The point is, (unpalatable though it may be) that incapacitated wishes do not count, in law, as choices which have to be respected. The legal authority for (and most telling example of) this statement is Re F, in which a Court gave Hackney LBC a declaration that it would be lawful and indeed necessary for the authority physically to take an 18 year old woman (with a learning age of 5 yrs) away from her mother – and restrain or even detain her in a residential facility, and grant only supervised access to her for her mother, pending an investigation of neglect – despite the woman’s clearly expressed wish to remain at home with her mother.

We would therefore liken the position of the informal advocate to that of the Official Solicitor – the public office which can be called upon to represent those who cannot, in law, make choices as to consent to, or refusal of, medical treatment, or ongoing day-to-day care arrangements.
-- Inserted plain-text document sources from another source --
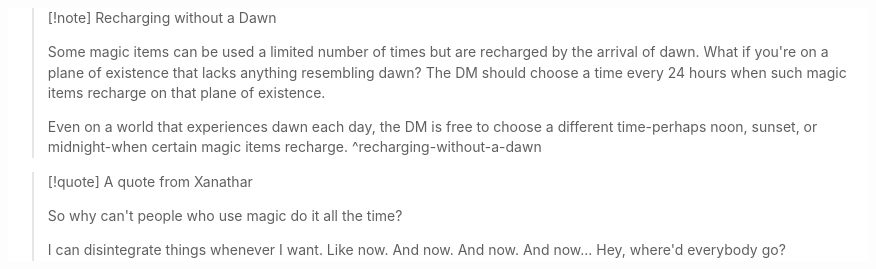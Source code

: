 > [!note] Recharging without a Dawn
> 
> Some magic items can be used a limited number of times but are recharged by the arrival of dawn. What if you're on a plane of existence that lacks anything resembling dawn? The DM should choose a time every 24 hours when such magic items recharge on that plane of existence.
> 
> Even on a world that experiences dawn each day, the DM is free to choose a different time-perhaps noon, sunset, or midnight-when certain magic items recharge.
^recharging-without-a-dawn

> [!quote] A quote from Xanathar  
> 
> So why can't people who use magic do it all the time?
> 
> I can disintegrate things whenever I want. Like now. And now. And now. And now... Hey, where'd everybody go?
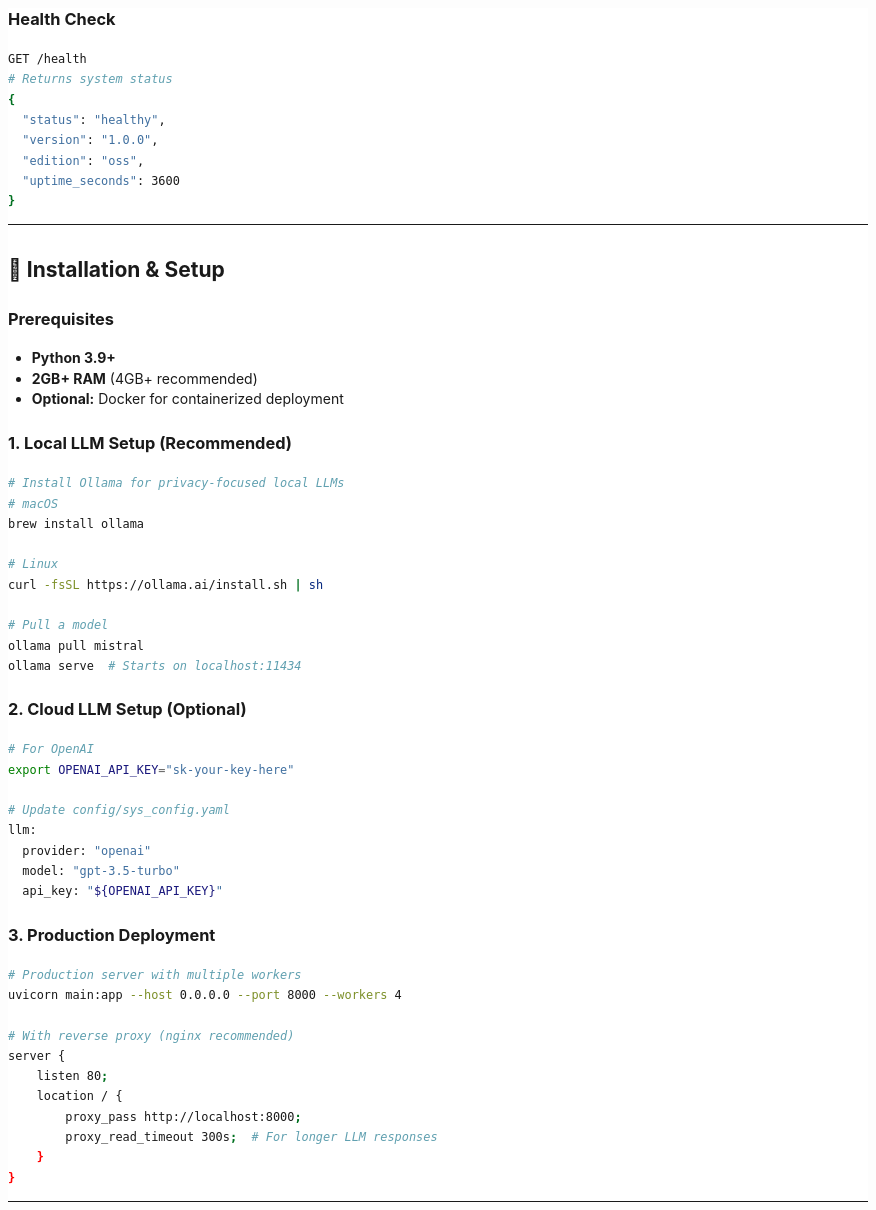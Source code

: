 ### Health Check
```bash
GET /health
# Returns system status
{
  "status": "healthy",
  "version": "1.0.0",
  "edition": "oss",
  "uptime_seconds": 3600
}
```

---

## 🔧 Installation & Setup

### Prerequisites
- **Python 3.9+** 
- **2GB+ RAM** (4GB+ recommended)
- **Optional:** Docker for containerized deployment

### 1. Local LLM Setup (Recommended)
```bash
# Install Ollama for privacy-focused local LLMs
# macOS
brew install ollama

# Linux
curl -fsSL https://ollama.ai/install.sh | sh

# Pull a model
ollama pull mistral
ollama serve  # Starts on localhost:11434
```

### 2. Cloud LLM Setup (Optional)
```bash
# For OpenAI
export OPENAI_API_KEY="sk-your-key-here"

# Update config/sys_config.yaml
llm:
  provider: "openai"
  model: "gpt-3.5-turbo"
  api_key: "${OPENAI_API_KEY}"
```

### 3. Production Deployment
```bash
# Production server with multiple workers
uvicorn main:app --host 0.0.0.0 --port 8000 --workers 4

# With reverse proxy (nginx recommended)
server {
    listen 80;
    location / {
        proxy_pass http://localhost:8000;
        proxy_read_timeout 300s;  # For longer LLM responses
    }
}
```

---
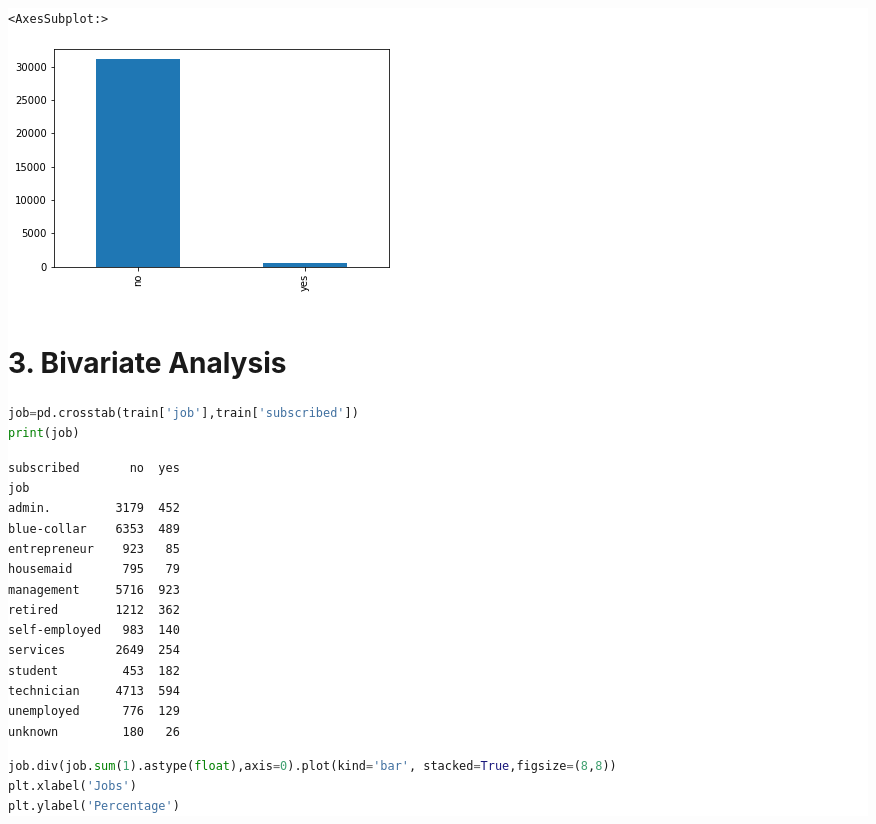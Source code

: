 


    <AxesSubplot:>




    
![png](output_16_1.png)
    


# 3. Bivariate Analysis 


```python
job=pd.crosstab(train['job'],train['subscribed'])
print(job)
```

    subscribed       no  yes
    job                     
    admin.         3179  452
    blue-collar    6353  489
    entrepreneur    923   85
    housemaid       795   79
    management     5716  923
    retired        1212  362
    self-employed   983  140
    services       2649  254
    student         453  182
    technician     4713  594
    unemployed      776  129
    unknown         180   26
    


```python
job.div(job.sum(1).astype(float),axis=0).plot(kind='bar', stacked=True,figsize=(8,8))
plt.xlabel('Jobs')
plt.ylabel('Percentage')
```

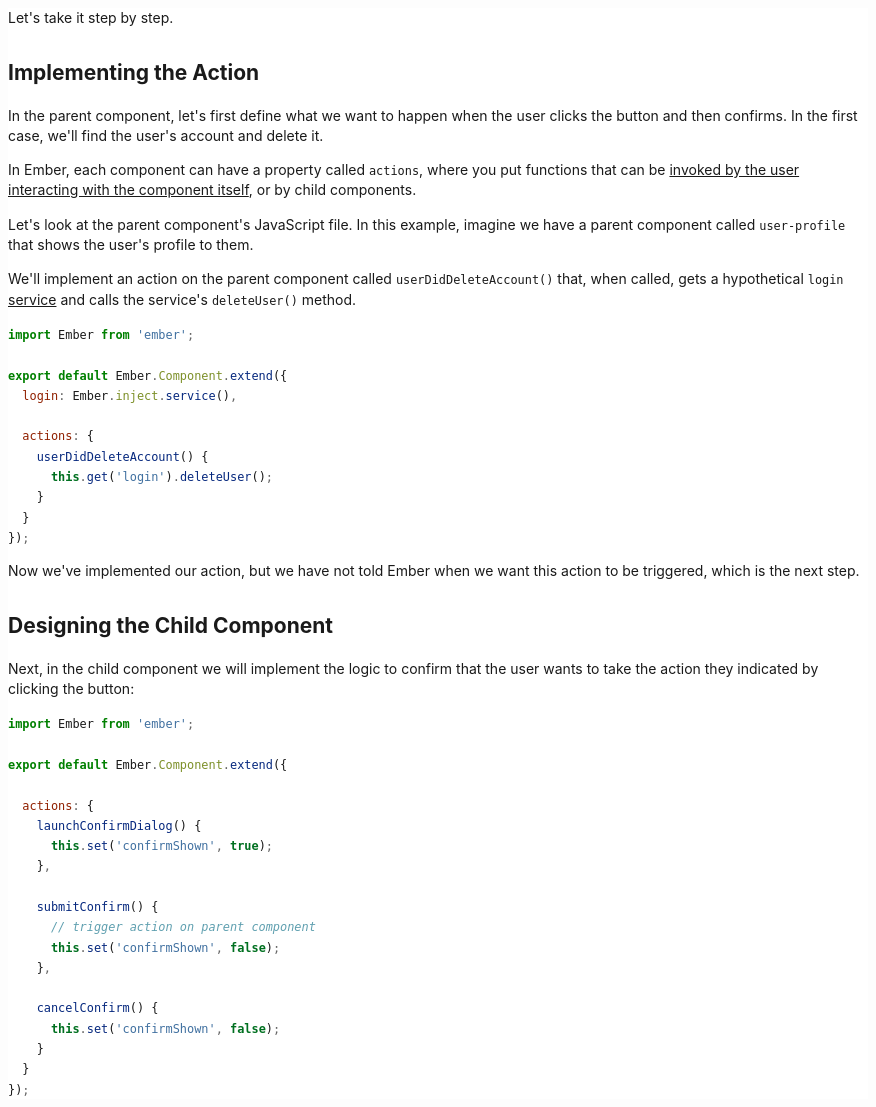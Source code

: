 Let's take it step by step.

## Implementing the Action

In the parent component, let's first define what we want to happen when the
user clicks the button and then confirms. In the first case, we'll find the user's
account and delete it.

In Ember, each component can
have a property called `actions`, where you put functions that can be
[invoked by the user interacting with the component
itself](../../templates/actions/), or by child components.

Let's look at the parent component's JavaScript file. In this example,
imagine we have a parent component called `user-profile` that shows the
user's profile to them.

We'll implement an action on the parent component called
`userDidDeleteAccount()` that, when called, gets a hypothetical `login`
[service](../../applications/services/) and calls the service's
`deleteUser()` method.

```javascript {data-filename=app/components/user-profile.js}
import Ember from 'ember';

export default Ember.Component.extend({
  login: Ember.inject.service(),

  actions: {
    userDidDeleteAccount() {
      this.get('login').deleteUser();
    }
  }
});
```

Now we've implemented our action, but we have not told Ember when we
want this action to be triggered, which is the next step.

## Designing the Child Component

Next,
in the child component we will implement the logic to confirm that the user wants to take the action they indicated by clicking the button:

```javascript {data-filename=app/components/button-with-confirmation.js}
import Ember from 'ember';

export default Ember.Component.extend({

  actions: {
    launchConfirmDialog() {
      this.set('confirmShown', true);
    },

    submitConfirm() {
      // trigger action on parent component
      this.set('confirmShown', false);
    },

    cancelConfirm() {
      this.set('confirmShown', false);
    }
  }
});
```
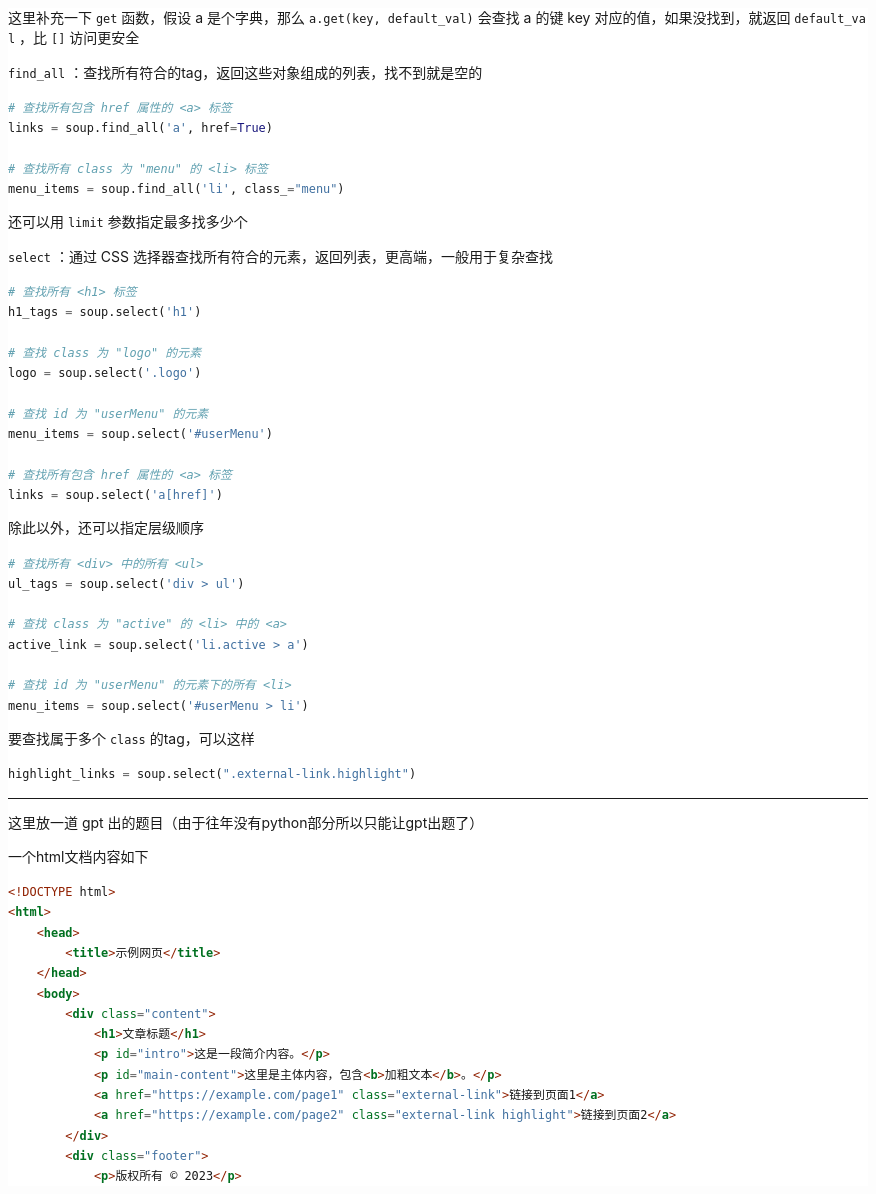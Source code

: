 这里补充一下 `get` 函数，假设 a 是个字典，那么 `a.get(key, default_val)` 会查找 a 的键 key 对应的值，如果没找到，就返回 `default_val` ，比 `[]` 访问更安全

`find_all` ：查找所有符合的tag，返回这些对象组成的列表，找不到就是空的

```python
# 查找所有包含 href 属性的 <a> 标签
links = soup.find_all('a', href=True)

# 查找所有 class 为 "menu" 的 <li> 标签
menu_items = soup.find_all('li', class_="menu")
```

还可以用 `limit` 参数指定最多找多少个

`select` ：通过 CSS 选择器查找所有符合的元素，返回列表，更高端，一般用于复杂查找

```python
# 查找所有 <h1> 标签
h1_tags = soup.select('h1')

# 查找 class 为 "logo" 的元素
logo = soup.select('.logo')

# 查找 id 为 "userMenu" 的元素
menu_items = soup.select('#userMenu')

# 查找所有包含 href 属性的 <a> 标签
links = soup.select('a[href]')
```

除此以外，还可以指定层级顺序

```python
# 查找所有 <div> 中的所有 <ul>
ul_tags = soup.select('div > ul')

# 查找 class 为 "active" 的 <li> 中的 <a>
active_link = soup.select('li.active > a')

# 查找 id 为 "userMenu" 的元素下的所有 <li>
menu_items = soup.select('#userMenu > li')
```

要查找属于多个 `class` 的tag，可以这样
```python
highlight_links = soup.select(".external-link.highlight")
```

---

这里放一道 gpt 出的题目（由于往年没有python部分所以只能让gpt出题了）

一个html文档内容如下
```html
<!DOCTYPE html>
<html>
    <head>
        <title>示例网页</title>
    </head>
    <body>
        <div class="content">
            <h1>文章标题</h1>
            <p id="intro">这是一段简介内容。</p>
            <p id="main-content">这里是主体内容，包含<b>加粗文本</b>。</p>
            <a href="https://example.com/page1" class="external-link">链接到页面1</a>
            <a href="https://example.com/page2" class="external-link highlight">链接到页面2</a>
        </div>
        <div class="footer">
            <p>版权所有 © 2023</p>
```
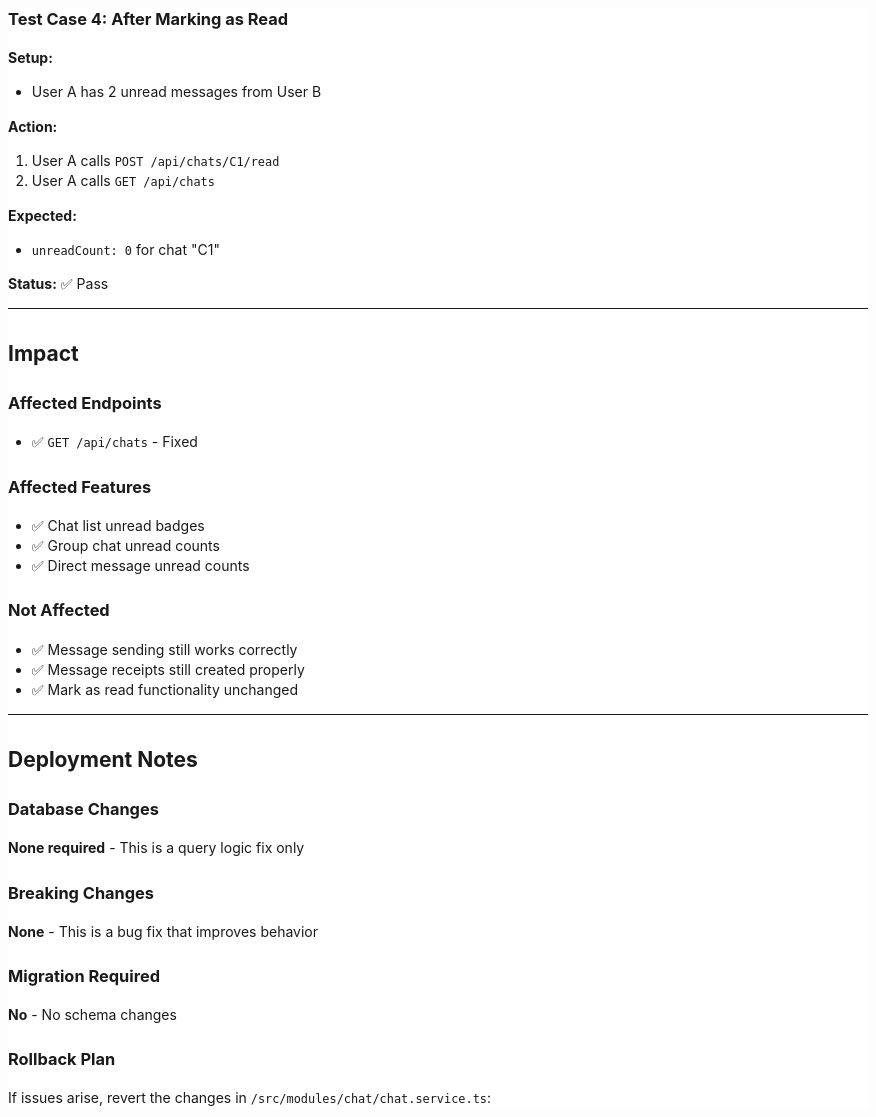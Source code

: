 ### Test Case 4: After Marking as Read

**Setup:**
- User A has 2 unread messages from User B

**Action:**
1. User A calls `POST /api/chats/C1/read`
2. User A calls `GET /api/chats`

**Expected:**
- `unreadCount: 0` for chat "C1"

**Status:** ✅ Pass

---

## Impact

### Affected Endpoints

- ✅ `GET /api/chats` - Fixed

### Affected Features

- ✅ Chat list unread badges
- ✅ Group chat unread counts
- ✅ Direct message unread counts

### Not Affected

- ✅ Message sending still works correctly
- ✅ Message receipts still created properly
- ✅ Mark as read functionality unchanged

---

## Deployment Notes

### Database Changes

**None required** - This is a query logic fix only

### Breaking Changes

**None** - This is a bug fix that improves behavior

### Migration Required

**No** - No schema changes

### Rollback Plan

If issues arise, revert the changes in `/src/modules/chat/chat.service.ts`:
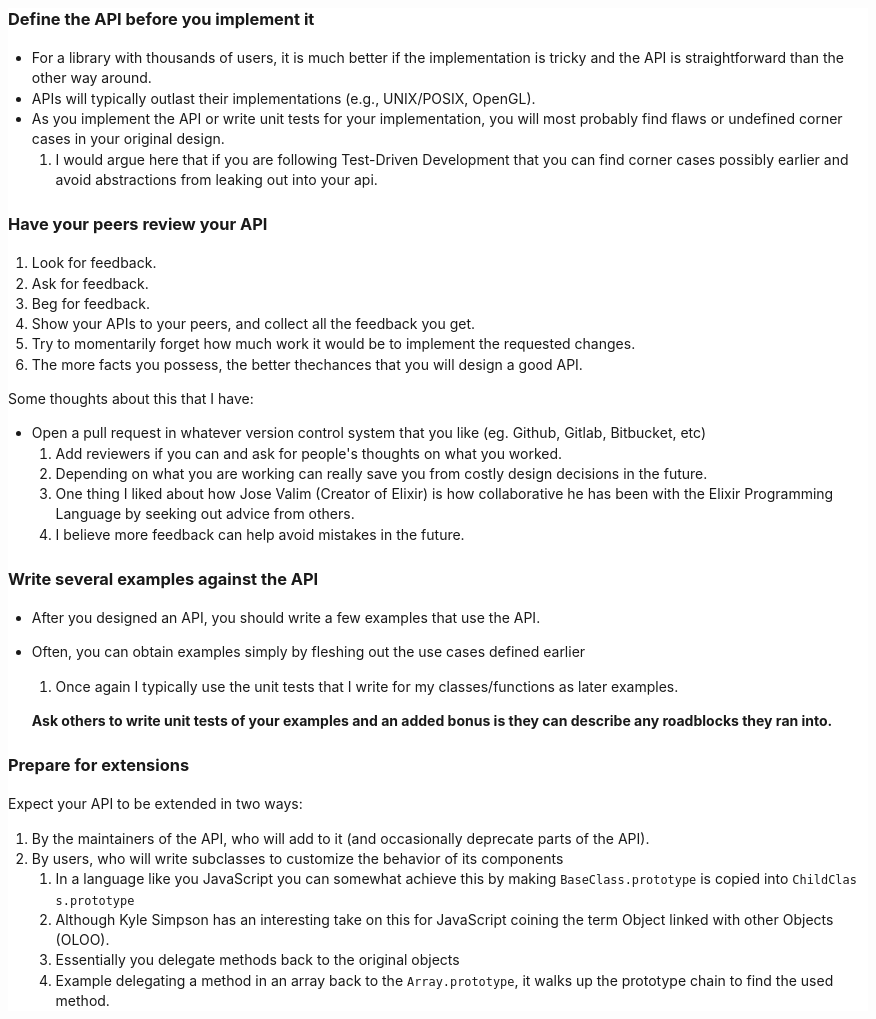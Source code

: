 ### Define the API before you implement it

* For a library with thousands of users, it is much better if the implementation is tricky and the API is straightforward than the other way around.
* APIs will typically outlast their implementations (e.g., UNIX/POSIX, OpenGL).
* As you implement the API or write unit tests for your implementation, you will most probably find flaws or undefined corner cases in your original design.
  1. I would argue here that if you are following Test-Driven Development that you can find corner cases possibly earlier and avoid abstractions from leaking out into your api.

### Have your peers review your API

1. Look for feedback.
2. Ask for feedback.
3. Beg for feedback.
4. Show your APIs to your peers, and collect all the feedback you get. 
5. Try to momentarily forget how much work it would be to implement the requested changes.
6. The more facts you possess, the better thechances that you will design a good API.

Some thoughts about this that I have:

* Open a pull request in whatever version control system that you like (eg. Github, Gitlab, Bitbucket, etc)
  1. Add reviewers if you can and ask for people's thoughts on what you worked.
  2. Depending on what you are working can really save you from costly design decisions in the future.
  3. One thing I liked about how Jose Valim (Creator of Elixir) is how collaborative he has been with the Elixir Programming Language by seeking out advice from others.
  4. I believe more feedback can help avoid mistakes in the future.

### Write several examples against the API

* After you designed an API, you should write a few examples that use the API.
* Often, you can obtain examples simply by fleshing out the use cases defined earlier
  1. Once again I typically use the unit tests that I write for my classes/functions as later examples.

  **Ask others to write unit tests of your examples and an added bonus is they can describe any roadblocks they ran into.**

### Prepare for extensions

Expect your API to be extended in two ways:

1. By the maintainers of the API, who will add to it (and occasionally deprecate parts of the API).
2. By users, who will write subclasses to customize the behavior of its components
    1. In a language like you JavaScript you can somewhat achieve this by making `BaseClass.prototype` is copied into `ChildClass.prototype`
    2. Although Kyle Simpson has an interesting take on this for JavaScript coining the term Object linked with other Objects (OLOO).
    3. Essentially you delegate methods back to the original objects
    4. Example delegating a method in an array back to the `Array.prototype`, it walks up the prototype chain to find the used method.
The first thing the OS has to do, when discharging this role, is get expert advice about the mental capacity of the individual. If the person has capacity to make choices, the OS will put these forward, however undesirable the consequences might be. But if the person does not seem to have capacity, the OS will still put forward their perceived wishes, but at the same time, put forward options which she or he thinks would be in the best interests of the person – taking advice from experts. The court then decides which course of action is preferable…

Conclusion

Thus where advocates are facilitating communication of the choices of a capacitated person, we would agree that it is their instructions which must be put forward. Having heard them, the local authority must decide whether it can and will accommodate those wishes, or indeed, whether they must accommodate them, because, for instance, the Choice of Accommodation Directions give a legal entitlement to a placement in the home of one’s choice (subject to suitability, availability and price) – or because the person is refusing consent to domiciliary care services going in to their own home.

When the person lacks capacity, however, then the advocate should put forward the client’s wishes, acknowledge that they may not be capacitated wishes, but then make representations based on their own experience, insight, wisdom and resources, and access to expert evidence, as to the best interests of the client.

Ultimately, the advocate can have no greater role than the relatives or carers of that client, and needs no greater training in the concept of best interests than those people will have had – for what they have in common is the right to provide input, based on knowledge of the client.

We do not think that the role of the advocate should be combined with that of an expert witness, although we can see that an advocate may become an expert and be asked for an opinion, as a witness, in other cases. So we would sum up the skills and responsibilities of an advocate as

–     effective communication with people with disabilities,

–     awareness of the legal test of capacity,

–     an ability to probe and test others’ assumptions, and

–     good connections with experts in assessment of mental capacity and care provision.